> [Goal of the exercise] At the line containing "For scale: at", begin retyping, and stop after the last line of the data; add nothing.

-.-.-

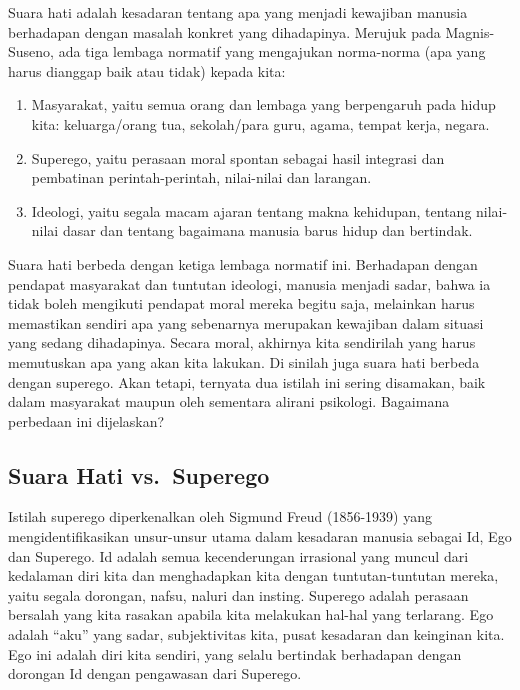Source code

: \documentclass[11pt,twoside,a5paper,openany]{memoir}
\def\tightlist{}
\begin{document}
Suara hati adalah kesadaran tentang apa yang menjadi kewajiban manusia
berhadapan dengan masalah konkret yang dihadapinya. Merujuk pada
Magnis-Suseno, ada tiga lembaga normatif yang mengajukan norma-norma
(apa yang harus dianggap baik atau tidak) kepada kita:

\begin{enumerate}
\def\labelenumi{\arabic{enumi}.}
\tightlist
\item
  Masyarakat, yaitu semua orang dan lembaga yang berpengaruh pada hidup
  kita: keluarga/orang tua, sekolah/para guru, agama, tempat kerja,
  negara.
\item
  Superego, yaitu perasaan moral spontan sebagai hasil integrasi dan
  pembatinan perintah-perintah, nilai-nilai dan larangan.
\item
  Ideologi, yaitu segala macam ajaran tentang makna kehidupan, tentang
  nilai-nilai dasar dan tentang bagaimana manusia barus hidup dan
  bertindak.
\end{enumerate}

Suara hati berbeda dengan ketiga lembaga normatif ini. Berhadapan dengan
pendapat masyarakat dan tuntutan ideologi, manusia menjadi sadar, bahwa
ia tidak boleh mengikuti pendapat moral mereka begitu saja, melainkan
harus memastikan sendiri apa yang sebenarnya merupakan kewajiban dalam
situasi yang sedang dihadapinya. Secara moral, akhirnya kita sendirilah
yang harus memutuskan apa yang akan kita lakukan. Di sinilah juga suara
hati berbeda dengan superego. Akan tetapi, ternyata dua istilah ini
sering disamakan, baik dalam masyarakat maupun oleh sementara alirani
psikologi. Bagaimana perbedaan ini dijelaskan?

\hypertarget{suara-hati-vs.-superego}{%
\subsection{Suara Hati vs.~Superego}\label{suara-hati-vs.-superego}}

Istilah superego diperkenalkan oleh Sigmund Freud (1856-1939) yang
mengidentifikasikan unsur-unsur utama dalam kesadaran manusia sebagai
Id, Ego dan Superego. Id adalah semua kecenderungan irrasional yang
muncul dari kedalaman diri kita dan menghadapkan kita dengan
tuntutan-tuntutan mereka, yaitu segala dorongan, nafsu, naluri dan
insting. Superego adalah perasaan bersalah yang kita rasakan apabila
kita melakukan hal-hal yang terlarang. Ego adalah ``aku'' yang sadar,
subjektivitas kita, pusat kesadaran dan keinginan kita. Ego ini adalah
diri kita sendiri, yang selalu bertindak berhadapan dengan dorongan Id
dengan pengawasan dari Superego.
\end{document}

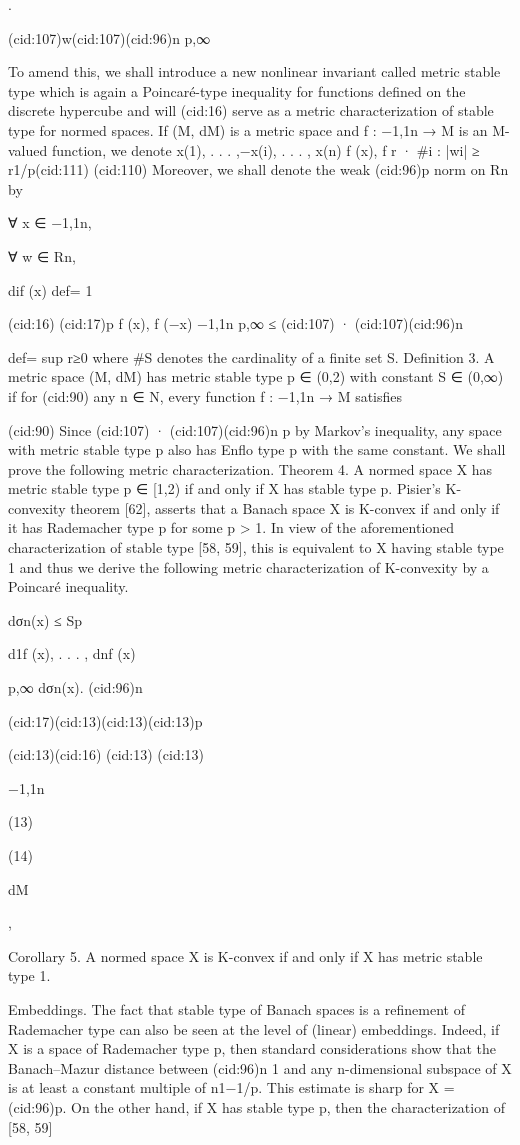 .

(cid:107)w(cid:107)(cid:96)n
p,∞

To amend this, we shall introduce a new nonlinear invariant called metric stable type which
is again a Poincaré-type inequality for functions deﬁned on the discrete hypercube and will
(cid:16)
serve as a metric characterization of stable type for normed spaces. If (M, dM) is a metric space
and f : {−1,1}n → M is an M-valued function, we denote
x(1), . . . ,−x(i), . . . , x(n)
f (x), f
r · #{i : |wi| ≥ r}1/p(cid:111)
(cid:110)
Moreover, we shall denote the weak (cid:96)p norm on Rn by

∀ x ∈ {−1,1}n,

∀ w ∈ Rn,

dif (x) def= 1

(cid:16)
(cid:17)p
f (x), f (−x)
{−1,1}n
p,∞ ≤ (cid:107) · (cid:107)(cid:96)n

def= sup
r≥0
where #S denotes the cardinality of a ﬁnite set S.
Deﬁnition 3. A metric space (M, dM) has metric stable type p ∈ (0,2) with constant S ∈ (0,∞) if for
(cid:90)
any n ∈ N, every function f : {−1,1}n → M satisﬁes

(cid:90)
Since (cid:107) · (cid:107)(cid:96)n
p by Markov’s inequality, any space with metric stable type p also has
Enﬂo type p with the same constant. We shall prove the following metric characterization.
Theorem 4. A normed space X has metric stable type p ∈ [1,2) if and only if X has stable type p.
Pisier’s K-convexity theorem [62], asserts that a Banach space X is K-convex if and only
if it has Rademacher type p for some p > 1. In view of the aforementioned characterization
of stable type [58, 59], this is equivalent to X having stable type 1 and thus we derive the
following metric characterization of K-convexity by a Poincaré inequality.

dσn(x) ≤ Sp

d1f (x), . . . , dnf (x)

p,∞ dσn(x).
(cid:96)n

(cid:17)(cid:13)(cid:13)(cid:13)p

(cid:13)(cid:16)
(cid:13)
(cid:13)

{−1,1}n

(13)

(14)

dM

,

Corollary 5. A normed space X is K-convex if and only if X has metric stable type 1.

Embeddings. The fact that stable type of Banach spaces is a reﬁnement of Rademacher type
can also be seen at the level of (linear) embeddings. Indeed, if X is a space of Rademacher type
p, then standard considerations show that the Banach–Mazur distance between (cid:96)n
1 and any
n-dimensional subspace of X is at least a constant multiple of n1−1/p. This estimate is sharp
for X = (cid:96)p. On the other hand, if X has stable type p, then the characterization of [58, 59]

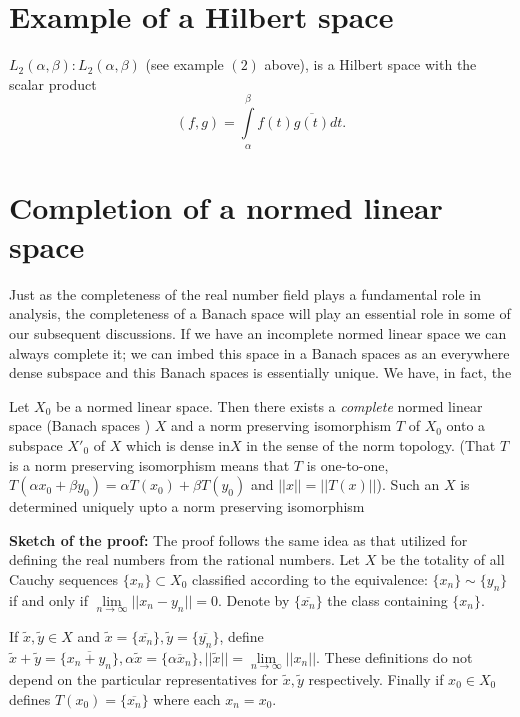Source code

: \section{Example of a Hilbert space}\label{chap1:sec8}

$L_2 (\alpha, \beta): L_2 (\alpha, \beta)$ (see example $(2)$
above), is a Hilbert space with the scalar product 
$$
(f, g) = \int\limits_\alpha^\beta f(t) \overline{g(t)} dt. 
$$

\section{Completion of a normed linear space}\label{chap1:sec9}

Just as the completeness of the real number field plays a fundamental
role in analysis, the completeness of a Banach space will play an
essential role in some of our subsequent discussions. If we have an
incomplete normed linear space we can always complete it; we can imbed
this space in a Banach spaces as an everywhere dense subspace and this
Banach spaces is essentially unique. We have, in fact, the 

\begin{theorem*}%
 Let $X_0$ be a normed linear space. Then there exists a {\em
  complete} normed linear space (Banach spaces ) $X$ and a norm
 preserving isomorphism $T$ of $X_0$ onto a subspace $X'_0$ of $X$
 which is dense in\pageoriginale $X$ in the sense of the norm topology. (That $T$
 is a norm preserving isomorphism means that $T$ is one-to-one,
 $T(\alpha x_0 + \beta y_0) = \alpha T(x_0) + \beta T(y_0)$ and $|| x
 || = || T(x) ||$). Such an $X$ is determined uniquely upto a norm
 preserving isomorphism 
\end{theorem*}

\noindent
{\bf Sketch of the proof:} The proof follows the same idea as that
utilized for defining the real numbers from the rational numbers. Let
$X$ be the totality of all Cauchy sequences $\{x_n\} \subset X_0$
classified according to the equivalence: $\{ x_n\} \sim \{y_n\}$ if
and only if $\lim \limits_{n \to \infty} || x_n - y_n || = 0$. Denote
by $\{\overline{x_n}\}$ the class containing $\{x_n\}$. 

If $\tilde{x}, \tilde{y} \in X$ and $\tilde{x} = \{\overline{ x_n}\},
\tilde{y} = \{\overline{y_n}\}$, define $\tilde{x} + \tilde{y} =
\{\overline{x_n + y_n}\}, \alpha \tilde{x} = \{\overline{\alpha
 x_n}\}, || \tilde{x} || = \lim \limits_{n \to \infty} || x_n
||$. These definitions do not depend on the particular representatives
for $\tilde{x}, \tilde{y}$ respectively. Finally if $x_0 \in X_0$
defines $T(x_0) = \{\overline{x_n}\}$ where each $x_n = x_0$. 


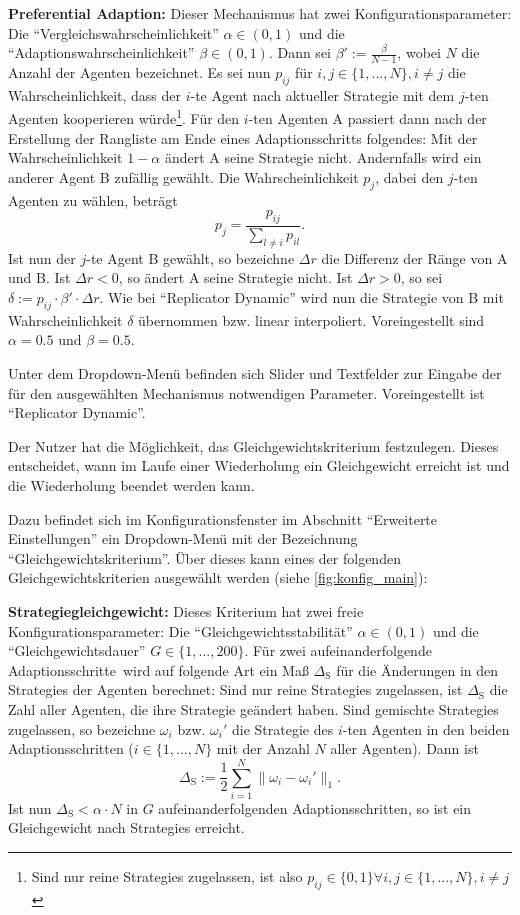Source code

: \documentclass[parskip=full,11pt]{scrartcl}
\def\adapt{Adaptionsschritt}
\def\adapts{Adaptionsschritte}
\begin{document}
\textbf{Preferential Adaption:}
Dieser Mechanismus hat zwei Konfigurationsparameter: Die \enquote{Vergleichswahrscheinlichkeit} \(\alpha \in (0,1)\) und die \enquote{Adaptionswahrscheinlichkeit} \(\beta \in (0,1)\). Dann sei \(\beta' := \frac{\beta}{N-1}\), wobei \(N\) die Anzahl der Agenten bezeichnet. Es sei nun \(p_{ij}\) für \(i,j \in \{1,...,N\}, i \neq j\) die Wahrscheinlichkeit, dass der \(i\)-te Agent nach aktueller \Gls{Strategie} mit dem \(j\)-ten Agenten kooperieren würde\footnote{Sind nur reine \Glspl{Strategie} zugelassen, ist also \(p_{ij} \in \{0,1\} \forall i,j \in \{1,...,N\}, i \neq j\)}. Für den \(i\)-ten Agenten A passiert dann nach der Erstellung der Rangliste am Ende eines \adapt s folgendes: Mit der Wahrscheinlichkeit \(1 - \alpha\) ändert A seine \Gls{Strategie} nicht. Andernfalls wird ein anderer Agent B zufällig gewählt. Die Wahrscheinlichkeit \(p_j\), dabei den \(j\)-ten Agenten zu wählen, beträgt
\[
p_j = \frac{p_{ij}}{\sum_{l \neq i} p_{il}}.
\]
Ist nun der \(j\)-te Agent B gewählt, so bezeichne \(\Delta r\) die Differenz der Ränge von A und B. Ist \(\Delta r < 0\), so ändert A seine \Gls{Strategie} nicht. Ist \(\Delta r > 0\), so sei \(\delta := p_{ij} \cdot \beta' \cdot \Delta r\). Wie bei \enquote{Replicator Dynamic} wird nun die \Gls{Strategie} von B mit Wahrscheinlichkeit \(\delta\) übernommen bzw. linear interpoliert. Voreingestellt sind \(\alpha = 0.5\) und \(\beta = 0.5\).

Unter dem Dropdown-Menü befinden sich Slider und Textfelder zur Eingabe der für den ausgewählten Mechanismus notwendigen Parameter. Voreingestellt ist \enquote{Replicator Dynamic}.

Der \Gls{Nutzer} hat die Möglichkeit, das Gleichgewichtskriterium festzulegen. Dieses entscheidet, wann im Laufe einer Wiederholung ein Gleichgewicht erreicht ist und die Wiederholung beendet werden kann.

Dazu befindet sich im Konfigurationsfenster im Abschnitt \enquote{Erweiterte Einstellungen} ein Dropdown-Menü mit der Bezeichnung \enquote{Gleichgewichtskriterium}. Über dieses kann eines der folgenden Gleichgewichtskriterien ausgewählt werden (siehe \cref{fig:konfig_main}):

\textbf{Strategiegleichgewicht:}
Dieses Kriterium hat zwei freie Konfigurationsparameter: Die \enquote{Gleichgewichtsstabilität} \(\alpha \in (0,1)\) und die \enquote{Gleichgewichtsdauer} \(G \in \{1,...,200\}\). Für zwei aufeinanderfolgende \adapts\ wird auf folgende Art ein Maß \(\Delta_\text{S}\) für die Änderungen in den \Glspl{Strategie} der Agenten berechnet: Sind nur reine \Glspl{Strategie} zugelassen, ist \(\Delta_\text{S}\)  die Zahl aller Agenten, die ihre \Gls{Strategie} geändert haben. Sind \glspl{gemischte Strategie} zugelassen, so bezeichne \(\omega_i\) bzw. \(\omega_i'\) die \Gls{Strategie} des \(i\)-ten Agenten in den beiden \adapts n (\(i \in \{1,...,N\}\) mit der Anzahl \(N\) aller Agenten). Dann ist
\[
\Delta_\text{S} :=\frac 12 \sum_{i=1}^N \|\omega_i - \omega_i'\|_1.
\]
Ist nun \(\Delta_\text{S} < \alpha \cdot N\) in \(G\) aufeinanderfolgenden \adapts n, so ist ein Gleichgewicht nach \Glspl{Strategie} erreicht.
\end{document}
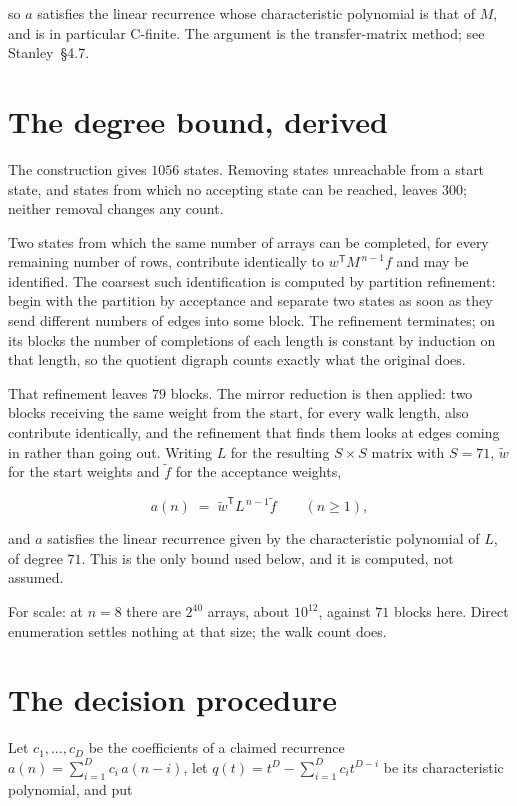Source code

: \documentclass[11pt]{article}
\theoremstyle{definition}
\begin{document}
so $a$ satisfies the linear recurrence whose characteristic polynomial is that of $M$, and is in particular C-finite. The argument is the transfer-matrix method; see Stanley~\S4.7.

\section{The degree bound, derived}

The construction gives $1056$ states. Removing states unreachable from a start state, and states from which no accepting state can be reached, leaves $300$; neither removal changes any count.

Two states from which the same number of arrays can be completed, for every remaining number of rows, contribute identically to $w^{\mathsf T}M^{\,n-1}f$ and may be identified. The coarsest such identification is computed by partition refinement: begin with the partition by acceptance and separate two states as soon as they send different numbers of edges into some block. The refinement terminates; on its blocks the number of completions of each length is constant by induction on that length, so the quotient digraph counts exactly what the original does.

That refinement leaves $79$ blocks. The mirror reduction is then applied: two blocks receiving the same weight from the start, for every walk length, also contribute identically, and the refinement that finds them looks at edges coming in rather than going out. Writing $L$ for the resulting $S \times S$ matrix with $S = 71$, $\tilde w$ for the start weights and $\tilde f$ for the acceptance weights,

\[a(n) \;=\; \tilde w^{\mathsf T} L^{\,n-1} \tilde f \qquad (n \ge 1),\]

and $a$ satisfies the linear recurrence given by the characteristic polynomial of $L$, of degree $71$. This is the only bound used below, and it is computed, not assumed.

For scale: at $n = 8$ there are $2^{40}$ arrays, about $10^{12}$, against $71$ blocks here. Direct enumeration settles nothing at that size; the walk count does.

\section{The decision procedure}

Let $c_1,\dots,c_D$ be the coefficients of a claimed recurrence $a(n) = \sum_{i=1}^{D} c_i\,a(n-i)$, let $q(t) = t^{D} - \sum_{i=1}^{D} c_i t^{D-i}$ be its characteristic polynomial, and put
\end{document}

-.-.-

> [Problem solution]
For scale: at $n = 8$ there are $2^{40}$ arrays, about $10^{12}$, against $71$ blocks here. Direct enumeration settles nothing at that size; the walk count does.

\section{The decision procedure}

Let $c_1,\dots,c_D$ be the coefficients of a claimed recurrence $a(n) = \sum_{i=1}^{D} c_i\,a(n-i)$, let $q(t) = t^{D} - \sum_{i=1}^{D} c_i t^{D-i}$ be its characteristic polynomial, and put
\end{document}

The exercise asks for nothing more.